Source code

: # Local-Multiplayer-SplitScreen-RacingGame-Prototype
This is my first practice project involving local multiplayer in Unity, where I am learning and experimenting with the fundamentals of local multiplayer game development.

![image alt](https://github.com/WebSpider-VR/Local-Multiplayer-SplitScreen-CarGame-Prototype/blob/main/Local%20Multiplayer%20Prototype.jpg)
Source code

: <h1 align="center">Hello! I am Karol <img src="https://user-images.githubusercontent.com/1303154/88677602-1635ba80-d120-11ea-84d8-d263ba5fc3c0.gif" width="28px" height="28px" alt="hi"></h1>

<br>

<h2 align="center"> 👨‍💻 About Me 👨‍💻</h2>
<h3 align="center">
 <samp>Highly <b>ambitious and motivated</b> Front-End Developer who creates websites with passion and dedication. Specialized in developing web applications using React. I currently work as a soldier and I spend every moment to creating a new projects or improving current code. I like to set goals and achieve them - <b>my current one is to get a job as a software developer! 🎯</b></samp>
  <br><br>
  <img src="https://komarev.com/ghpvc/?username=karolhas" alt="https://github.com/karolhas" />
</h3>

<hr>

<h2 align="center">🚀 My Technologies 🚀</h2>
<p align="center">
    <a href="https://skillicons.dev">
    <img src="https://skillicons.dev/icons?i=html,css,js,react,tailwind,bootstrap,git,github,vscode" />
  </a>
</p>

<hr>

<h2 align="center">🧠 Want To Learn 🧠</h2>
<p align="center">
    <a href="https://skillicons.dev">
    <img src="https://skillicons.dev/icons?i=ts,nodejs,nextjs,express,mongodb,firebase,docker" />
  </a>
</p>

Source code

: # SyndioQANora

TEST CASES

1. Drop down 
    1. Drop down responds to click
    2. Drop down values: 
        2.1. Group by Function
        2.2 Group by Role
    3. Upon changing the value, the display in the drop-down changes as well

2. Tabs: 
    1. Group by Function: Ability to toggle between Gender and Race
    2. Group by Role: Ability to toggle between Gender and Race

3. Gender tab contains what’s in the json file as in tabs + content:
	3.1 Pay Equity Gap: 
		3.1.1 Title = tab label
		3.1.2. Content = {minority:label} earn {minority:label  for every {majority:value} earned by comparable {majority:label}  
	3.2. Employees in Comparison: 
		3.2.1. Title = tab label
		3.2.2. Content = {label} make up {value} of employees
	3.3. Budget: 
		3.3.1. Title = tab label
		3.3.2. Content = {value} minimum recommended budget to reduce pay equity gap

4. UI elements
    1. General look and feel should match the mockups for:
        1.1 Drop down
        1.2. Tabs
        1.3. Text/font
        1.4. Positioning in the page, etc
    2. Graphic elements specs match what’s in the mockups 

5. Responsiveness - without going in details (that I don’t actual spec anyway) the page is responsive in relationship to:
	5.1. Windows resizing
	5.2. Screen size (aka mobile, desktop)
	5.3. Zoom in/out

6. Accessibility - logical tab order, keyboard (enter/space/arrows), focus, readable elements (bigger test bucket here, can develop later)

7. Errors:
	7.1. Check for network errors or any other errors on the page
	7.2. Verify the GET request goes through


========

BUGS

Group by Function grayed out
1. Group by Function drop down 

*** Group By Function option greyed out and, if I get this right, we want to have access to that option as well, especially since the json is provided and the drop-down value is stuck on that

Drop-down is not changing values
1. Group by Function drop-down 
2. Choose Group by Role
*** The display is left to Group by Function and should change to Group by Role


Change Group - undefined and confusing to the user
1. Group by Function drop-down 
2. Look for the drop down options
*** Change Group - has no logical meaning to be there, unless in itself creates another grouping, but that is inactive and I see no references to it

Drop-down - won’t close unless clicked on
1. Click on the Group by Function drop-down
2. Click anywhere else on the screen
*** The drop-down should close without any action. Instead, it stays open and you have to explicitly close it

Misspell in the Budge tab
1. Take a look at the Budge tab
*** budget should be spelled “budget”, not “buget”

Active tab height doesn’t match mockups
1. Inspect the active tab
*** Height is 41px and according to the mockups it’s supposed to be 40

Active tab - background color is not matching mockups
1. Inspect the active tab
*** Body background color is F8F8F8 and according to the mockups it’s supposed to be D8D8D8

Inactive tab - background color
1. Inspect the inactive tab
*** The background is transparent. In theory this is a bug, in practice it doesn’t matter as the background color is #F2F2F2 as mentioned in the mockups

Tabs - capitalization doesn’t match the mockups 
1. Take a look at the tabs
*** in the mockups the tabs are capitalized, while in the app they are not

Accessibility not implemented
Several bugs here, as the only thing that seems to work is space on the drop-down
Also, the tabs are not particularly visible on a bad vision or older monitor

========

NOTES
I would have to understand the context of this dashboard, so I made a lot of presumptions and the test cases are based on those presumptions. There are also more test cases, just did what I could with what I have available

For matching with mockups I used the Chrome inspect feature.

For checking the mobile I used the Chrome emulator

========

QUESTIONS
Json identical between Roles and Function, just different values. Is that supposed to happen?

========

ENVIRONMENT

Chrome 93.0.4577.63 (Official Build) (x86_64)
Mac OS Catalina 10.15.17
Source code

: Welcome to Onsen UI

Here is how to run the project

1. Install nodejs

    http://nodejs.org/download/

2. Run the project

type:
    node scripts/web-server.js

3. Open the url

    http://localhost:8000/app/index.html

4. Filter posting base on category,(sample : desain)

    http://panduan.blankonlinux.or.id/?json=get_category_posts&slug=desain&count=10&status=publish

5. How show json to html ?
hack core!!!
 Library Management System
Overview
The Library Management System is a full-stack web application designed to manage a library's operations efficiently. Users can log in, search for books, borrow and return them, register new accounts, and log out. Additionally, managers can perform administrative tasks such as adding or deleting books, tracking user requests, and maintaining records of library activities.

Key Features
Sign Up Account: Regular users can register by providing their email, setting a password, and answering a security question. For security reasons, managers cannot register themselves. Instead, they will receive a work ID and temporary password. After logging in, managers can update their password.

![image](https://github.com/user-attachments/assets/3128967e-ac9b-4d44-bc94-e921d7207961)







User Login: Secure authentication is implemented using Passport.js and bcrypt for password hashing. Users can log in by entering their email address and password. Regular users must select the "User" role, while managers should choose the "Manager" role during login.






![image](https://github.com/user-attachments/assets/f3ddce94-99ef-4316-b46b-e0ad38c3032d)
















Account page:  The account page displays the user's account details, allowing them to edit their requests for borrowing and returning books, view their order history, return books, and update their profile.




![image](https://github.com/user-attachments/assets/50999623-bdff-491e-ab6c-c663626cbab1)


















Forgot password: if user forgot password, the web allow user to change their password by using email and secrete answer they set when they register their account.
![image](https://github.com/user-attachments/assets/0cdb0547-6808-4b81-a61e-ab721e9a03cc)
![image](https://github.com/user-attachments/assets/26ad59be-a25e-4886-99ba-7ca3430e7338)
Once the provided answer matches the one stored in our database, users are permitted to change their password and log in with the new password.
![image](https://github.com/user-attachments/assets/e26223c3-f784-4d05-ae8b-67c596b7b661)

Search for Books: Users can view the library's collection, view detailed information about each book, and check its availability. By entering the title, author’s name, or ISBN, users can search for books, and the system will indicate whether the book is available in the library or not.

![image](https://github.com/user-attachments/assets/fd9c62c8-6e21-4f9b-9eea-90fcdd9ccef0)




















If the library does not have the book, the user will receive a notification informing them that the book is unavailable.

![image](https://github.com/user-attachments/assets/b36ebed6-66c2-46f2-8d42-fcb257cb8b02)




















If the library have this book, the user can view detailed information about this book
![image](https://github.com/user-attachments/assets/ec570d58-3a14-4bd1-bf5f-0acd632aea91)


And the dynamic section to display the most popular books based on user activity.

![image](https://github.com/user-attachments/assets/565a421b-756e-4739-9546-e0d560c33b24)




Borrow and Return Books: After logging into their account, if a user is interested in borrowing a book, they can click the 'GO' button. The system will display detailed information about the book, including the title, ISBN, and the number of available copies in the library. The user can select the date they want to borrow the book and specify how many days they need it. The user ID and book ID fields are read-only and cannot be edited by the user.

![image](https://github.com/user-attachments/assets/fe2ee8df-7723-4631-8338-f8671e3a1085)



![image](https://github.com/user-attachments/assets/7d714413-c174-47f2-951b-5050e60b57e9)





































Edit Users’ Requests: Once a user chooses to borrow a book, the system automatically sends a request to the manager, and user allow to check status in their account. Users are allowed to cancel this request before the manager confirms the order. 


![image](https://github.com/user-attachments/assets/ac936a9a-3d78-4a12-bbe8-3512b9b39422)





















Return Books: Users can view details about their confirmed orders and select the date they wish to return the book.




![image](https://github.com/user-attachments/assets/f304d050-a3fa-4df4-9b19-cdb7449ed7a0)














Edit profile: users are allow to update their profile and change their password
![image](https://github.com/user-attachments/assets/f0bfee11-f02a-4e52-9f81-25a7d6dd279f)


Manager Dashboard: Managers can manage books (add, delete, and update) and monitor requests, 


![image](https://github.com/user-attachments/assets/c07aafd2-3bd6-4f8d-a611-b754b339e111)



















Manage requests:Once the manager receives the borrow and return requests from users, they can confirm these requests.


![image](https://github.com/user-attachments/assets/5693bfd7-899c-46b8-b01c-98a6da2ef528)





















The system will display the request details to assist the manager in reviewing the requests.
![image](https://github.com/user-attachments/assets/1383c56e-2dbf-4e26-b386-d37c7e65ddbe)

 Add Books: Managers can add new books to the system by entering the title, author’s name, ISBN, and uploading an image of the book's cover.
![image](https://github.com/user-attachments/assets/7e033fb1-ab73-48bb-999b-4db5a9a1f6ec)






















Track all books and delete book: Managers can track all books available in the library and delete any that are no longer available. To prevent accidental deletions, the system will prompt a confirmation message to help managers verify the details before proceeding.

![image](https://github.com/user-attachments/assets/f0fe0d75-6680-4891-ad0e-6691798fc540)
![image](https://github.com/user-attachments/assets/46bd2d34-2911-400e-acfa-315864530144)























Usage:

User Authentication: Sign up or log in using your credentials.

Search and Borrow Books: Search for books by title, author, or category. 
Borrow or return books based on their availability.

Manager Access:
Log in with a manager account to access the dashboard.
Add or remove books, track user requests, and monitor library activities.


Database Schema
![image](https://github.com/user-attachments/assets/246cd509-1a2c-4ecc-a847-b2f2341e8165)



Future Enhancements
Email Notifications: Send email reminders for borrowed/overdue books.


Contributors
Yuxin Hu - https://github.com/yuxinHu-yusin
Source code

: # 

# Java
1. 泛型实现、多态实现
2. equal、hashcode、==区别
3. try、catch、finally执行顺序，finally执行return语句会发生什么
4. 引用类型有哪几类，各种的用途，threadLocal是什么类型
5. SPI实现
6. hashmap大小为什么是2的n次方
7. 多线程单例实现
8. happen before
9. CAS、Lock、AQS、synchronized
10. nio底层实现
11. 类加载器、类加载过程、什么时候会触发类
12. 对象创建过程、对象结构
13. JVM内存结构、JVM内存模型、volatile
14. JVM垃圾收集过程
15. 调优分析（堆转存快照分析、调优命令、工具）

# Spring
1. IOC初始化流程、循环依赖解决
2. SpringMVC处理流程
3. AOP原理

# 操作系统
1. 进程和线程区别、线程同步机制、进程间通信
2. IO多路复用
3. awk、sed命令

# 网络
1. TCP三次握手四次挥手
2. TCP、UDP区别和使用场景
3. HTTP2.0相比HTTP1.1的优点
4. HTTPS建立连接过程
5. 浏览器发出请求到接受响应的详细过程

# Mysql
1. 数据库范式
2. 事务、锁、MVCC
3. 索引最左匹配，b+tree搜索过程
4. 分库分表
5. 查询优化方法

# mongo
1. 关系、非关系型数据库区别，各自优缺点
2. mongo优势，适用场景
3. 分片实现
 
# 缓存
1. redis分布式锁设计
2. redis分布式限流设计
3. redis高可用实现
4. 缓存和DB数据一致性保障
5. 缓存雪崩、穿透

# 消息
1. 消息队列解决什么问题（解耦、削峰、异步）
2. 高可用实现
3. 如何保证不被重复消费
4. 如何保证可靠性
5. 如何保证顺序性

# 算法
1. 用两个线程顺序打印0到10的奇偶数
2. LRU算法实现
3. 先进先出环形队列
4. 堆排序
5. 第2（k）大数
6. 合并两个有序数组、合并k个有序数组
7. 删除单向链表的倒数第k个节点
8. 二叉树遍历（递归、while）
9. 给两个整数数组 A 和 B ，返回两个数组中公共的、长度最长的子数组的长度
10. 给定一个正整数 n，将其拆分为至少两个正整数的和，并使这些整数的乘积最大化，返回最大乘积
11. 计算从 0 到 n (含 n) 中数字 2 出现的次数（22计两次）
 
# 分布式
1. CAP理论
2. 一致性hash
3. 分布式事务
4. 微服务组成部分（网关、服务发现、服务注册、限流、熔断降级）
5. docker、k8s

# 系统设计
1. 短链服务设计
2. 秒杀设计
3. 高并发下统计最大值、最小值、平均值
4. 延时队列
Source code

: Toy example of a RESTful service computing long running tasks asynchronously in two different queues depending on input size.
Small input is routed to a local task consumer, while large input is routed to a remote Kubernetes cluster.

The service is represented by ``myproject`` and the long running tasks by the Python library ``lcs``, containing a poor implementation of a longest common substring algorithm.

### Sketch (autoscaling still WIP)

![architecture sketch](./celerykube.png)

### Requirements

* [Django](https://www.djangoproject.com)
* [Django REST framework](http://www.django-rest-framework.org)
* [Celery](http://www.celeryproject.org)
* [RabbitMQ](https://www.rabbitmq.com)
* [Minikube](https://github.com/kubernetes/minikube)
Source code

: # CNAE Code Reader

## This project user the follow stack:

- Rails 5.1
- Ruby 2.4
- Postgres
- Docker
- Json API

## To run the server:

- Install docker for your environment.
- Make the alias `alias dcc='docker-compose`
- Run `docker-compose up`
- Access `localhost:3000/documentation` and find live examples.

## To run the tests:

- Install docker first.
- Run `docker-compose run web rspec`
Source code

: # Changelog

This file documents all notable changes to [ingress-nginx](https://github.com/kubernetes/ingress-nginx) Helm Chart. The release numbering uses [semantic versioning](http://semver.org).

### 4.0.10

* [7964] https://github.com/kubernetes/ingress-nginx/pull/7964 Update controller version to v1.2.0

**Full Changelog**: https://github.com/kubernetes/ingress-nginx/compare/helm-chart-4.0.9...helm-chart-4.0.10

● ● ● ● ● ● ●

* BRIEF *
Wherever the string "color" turns up in the material, copy the whole line.

* ANSWER BOX *
Active tab - background color is not matching mockups
*** Body background color is F8F8F8 and according to the mockups it’s supposed to be D8D8D8
Inactive tab - background color
*** The background is transparent. In theory this is a bug, in practice it doesn’t matter as the background color is #F2F2F2 as mentioned in the mockups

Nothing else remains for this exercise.